As it so happens, 28 Days Later is the best zombie movie in the last few decades. Probably since Romero's classics, if I recall accurately. It stands up on its own in a genre which is frequently plagued by a sort of innate stupidity, a consequence of one too many dead people. Otherwise how could one explain the fact that the most acclaimed zombie films are parodies of the genre?
28 Days Later shares a striking resemblance with Resident Evil, in that it kind of starts where RE left off: after one of the most exciting intro sequences I have ever witnessed (!), a lonely average-Joe, (Jim in this particular case) wakes up in a deserted London and takes a jolly good walk through the intimidatingly empty streets. Man-kind seems to have been wiped out by a contagious virus which induces a sort of blind rage upon those who fall prey to it. As may have guessed by now, this will be a story of survival.
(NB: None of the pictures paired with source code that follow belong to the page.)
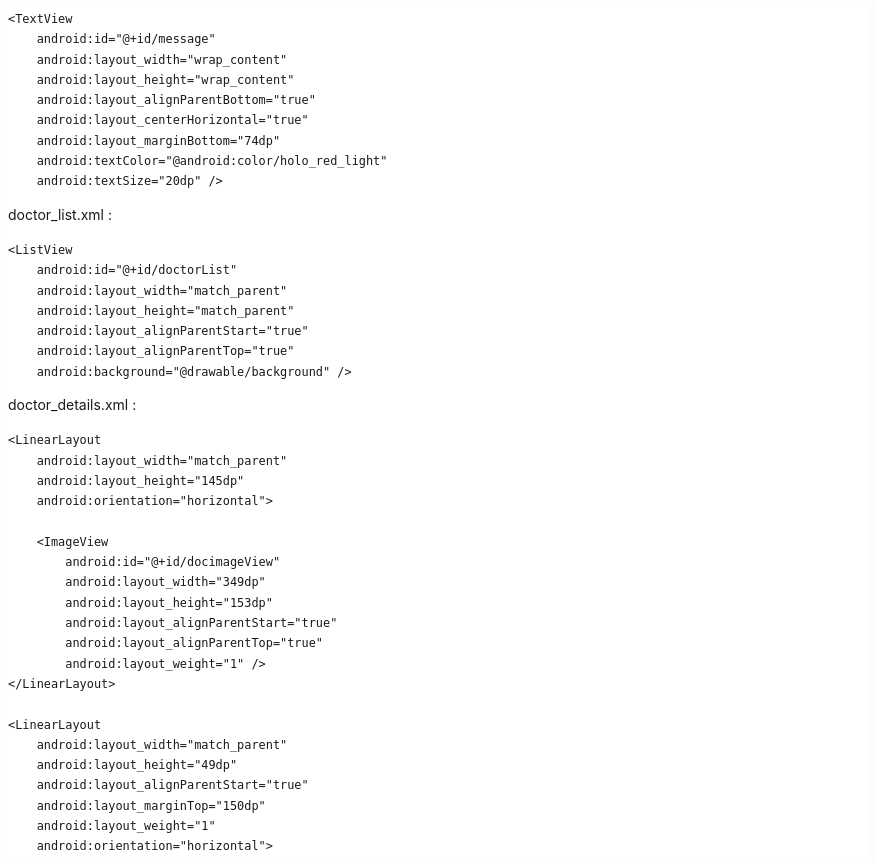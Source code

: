     <TextView
        android:id="@+id/message"
        android:layout_width="wrap_content"
        android:layout_height="wrap_content"
        android:layout_alignParentBottom="true"
        android:layout_centerHorizontal="true"
        android:layout_marginBottom="74dp"
        android:textColor="@android:color/holo_red_light"
        android:textSize="20dp" />
</RelativeLayout>

doctor_list.xml :
<?xml version="1.0" encoding="utf-8"?>
<RelativeLayout xmlns:android="http://schemas.android.com/apk/res/android"
    android:layout_width="match_parent"
    android:layout_height="match_parent">

    <ListView
        android:id="@+id/doctorList"
        android:layout_width="match_parent"
        android:layout_height="match_parent"
        android:layout_alignParentStart="true"
        android:layout_alignParentTop="true"
        android:background="@drawable/background" />
</RelativeLayout>

doctor_details.xml :
<?xml version="1.0" encoding="utf-8"?>
<RelativeLayout xmlns:android="http://schemas.android.com/apk/res/android"
    xmlns:app="http://schemas.android.com/apk/res-auto"
    android:layout_width="match_parent"
    android:layout_height="match_parent"
    android:background="@drawable/background">

    <LinearLayout
        android:layout_width="match_parent"
        android:layout_height="145dp"
        android:orientation="horizontal">

        <ImageView
            android:id="@+id/docimageView"
            android:layout_width="349dp"
            android:layout_height="153dp"
            android:layout_alignParentStart="true"
            android:layout_alignParentTop="true"
            android:layout_weight="1" />
    </LinearLayout>

    <LinearLayout
        android:layout_width="match_parent"
        android:layout_height="49dp"
        android:layout_alignParentStart="true"
        android:layout_marginTop="150dp"
        android:layout_weight="1"
        android:orientation="horizontal">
While most horror films will offer a relatively exciting ride with little more than sparse scares, Danny Boyle's movie sheds a new light on the survival instinct of human beings which can damned well spook the living hell out of you - even if not in the traditional sense. Looking at Children of Men might offer some insight into what it feels like to have no future and this itself may clear the way to appreciating 28 Days Later.
I guess it's one of those rare horror films which not only enlighten the viewer with nice, gory slaughters but also with a share of psychological goodies. 28 Days Later doesn't forget "the Master" either and offers an obvious and unobtrusive tribute to Dawn of the Dead. All around the movie keeps you going because it is an immersive experience and not just a "poke-your-finger" kind of experience.